Saved data entries:
%%

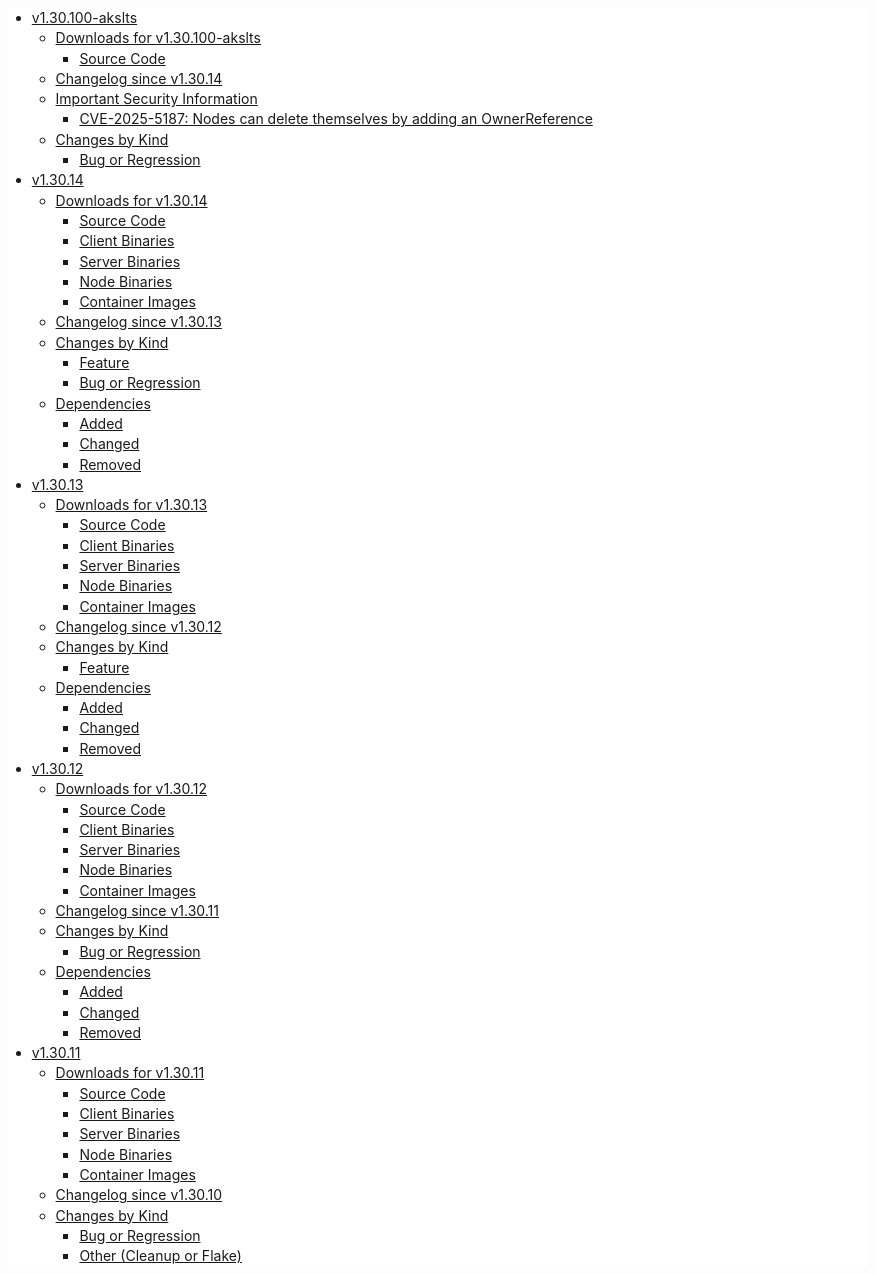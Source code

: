 
- [v1.30.100-akslts](#v130100-akslts)
  - [Downloads for v1.30.100-akslts](#downloads-for-v130100-akslts)
    - [Source Code](#source-code)
  - [Changelog since v1.30.14](#changelog-since-v13014)
  - [Important Security Information](#important-security-information)
    - [CVE-2025-5187: Nodes can delete themselves by adding an OwnerReference](#cve-2025-5187-nodes-can-delete-themselves-by-adding-an-ownerreference)
  - [Changes by Kind](#changes-by-kind)
    - [Bug or Regression](#bug-or-regression)
- [v1.30.14](#v13014)
  - [Downloads for v1.30.14](#downloads-for-v13014)
    - [Source Code](#source-code-1)
    - [Client Binaries](#client-binaries)
    - [Server Binaries](#server-binaries)
    - [Node Binaries](#node-binaries)
    - [Container Images](#container-images)
  - [Changelog since v1.30.13](#changelog-since-v13013)
  - [Changes by Kind](#changes-by-kind-1)
    - [Feature](#feature)
    - [Bug or Regression](#bug-or-regression-1)
  - [Dependencies](#dependencies)
    - [Added](#added)
    - [Changed](#changed)
    - [Removed](#removed)
- [v1.30.13](#v13013)
  - [Downloads for v1.30.13](#downloads-for-v13013)
    - [Source Code](#source-code-2)
    - [Client Binaries](#client-binaries-1)
    - [Server Binaries](#server-binaries-1)
    - [Node Binaries](#node-binaries-1)
    - [Container Images](#container-images-1)
  - [Changelog since v1.30.12](#changelog-since-v13012)
  - [Changes by Kind](#changes-by-kind-2)
    - [Feature](#feature-1)
  - [Dependencies](#dependencies-1)
    - [Added](#added-1)
    - [Changed](#changed-1)
    - [Removed](#removed-1)
- [v1.30.12](#v13012)
  - [Downloads for v1.30.12](#downloads-for-v13012)
    - [Source Code](#source-code-3)
    - [Client Binaries](#client-binaries-2)
    - [Server Binaries](#server-binaries-2)
    - [Node Binaries](#node-binaries-2)
    - [Container Images](#container-images-2)
  - [Changelog since v1.30.11](#changelog-since-v13011)
  - [Changes by Kind](#changes-by-kind-3)
    - [Bug or Regression](#bug-or-regression-2)
  - [Dependencies](#dependencies-2)
    - [Added](#added-2)
    - [Changed](#changed-2)
    - [Removed](#removed-2)
- [v1.30.11](#v13011)
  - [Downloads for v1.30.11](#downloads-for-v13011)
    - [Source Code](#source-code-4)
    - [Client Binaries](#client-binaries-3)
    - [Server Binaries](#server-binaries-3)
    - [Node Binaries](#node-binaries-3)
    - [Container Images](#container-images-3)
  - [Changelog since v1.30.10](#changelog-since-v13010)
  - [Changes by Kind](#changes-by-kind-4)
    - [Bug or Regression](#bug-or-regression-3)
    - [Other (Cleanup or Flake)](#other-cleanup-or-flake)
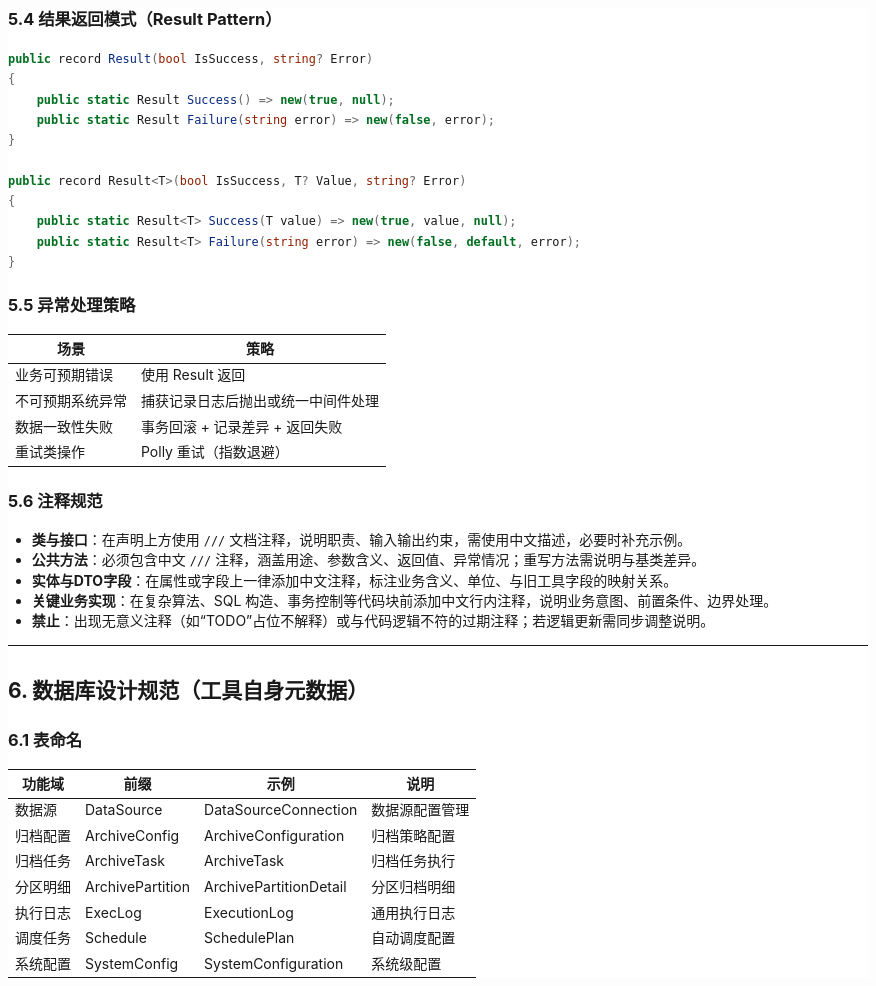 ### 5.4 结果返回模式（Result Pattern）
```csharp
public record Result(bool IsSuccess, string? Error)
{
    public static Result Success() => new(true, null);
    public static Result Failure(string error) => new(false, error);
}

public record Result<T>(bool IsSuccess, T? Value, string? Error)
{
    public static Result<T> Success(T value) => new(true, value, null);
    public static Result<T> Failure(string error) => new(false, default, error);
}
```

### 5.5 异常处理策略
| 场景 | 策略 |
|------|------|
| 业务可预期错误 | 使用 Result 返回 |
| 不可预期系统异常 | 捕获记录日志后抛出或统一中间件处理 |
| 数据一致性失败 | 事务回滚 + 记录差异 + 返回失败 |
| 重试类操作 | Polly 重试（指数退避） |

### 5.6 注释规范
- **类与接口**：在声明上方使用 `///` 文档注释，说明职责、输入输出约束，需使用中文描述，必要时补充示例。
- **公共方法**：必须包含中文 `///` 注释，涵盖用途、参数含义、返回值、异常情况；重写方法需说明与基类差异。
- **实体与DTO字段**：在属性或字段上一律添加中文注释，标注业务含义、单位、与旧工具字段的映射关系。
- **关键业务实现**：在复杂算法、SQL 构造、事务控制等代码块前添加中文行内注释，说明业务意图、前置条件、边界处理。
- **禁止**：出现无意义注释（如“TODO”占位不解释）或与代码逻辑不符的过期注释；若逻辑更新需同步调整说明。

---

## 6. 数据库设计规范（工具自身元数据）
### 6.1 表命名
| 功能域 | 前缀 | 示例 | 说明 |
|--------|------|------|------|
| 数据源 | DataSource | DataSourceConnection | 数据源配置管理 |
| 归档配置 | ArchiveConfig | ArchiveConfiguration | 归档策略配置 |
| 归档任务 | ArchiveTask | ArchiveTask | 归档任务执行 |
| 分区明细 | ArchivePartition | ArchivePartitionDetail | 分区归档明细 |
| 执行日志 | ExecLog | ExecutionLog | 通用执行日志 |
| 调度任务 | Schedule | SchedulePlan | 自动调度配置 |
| 系统配置 | SystemConfig | SystemConfiguration | 系统级配置 |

%%

All lines that hold the word "Added" should be copied from the data.

_RESPONSE_
    - [Added](#added)
    - [Added](#added-1)
    - [Added](#added-2)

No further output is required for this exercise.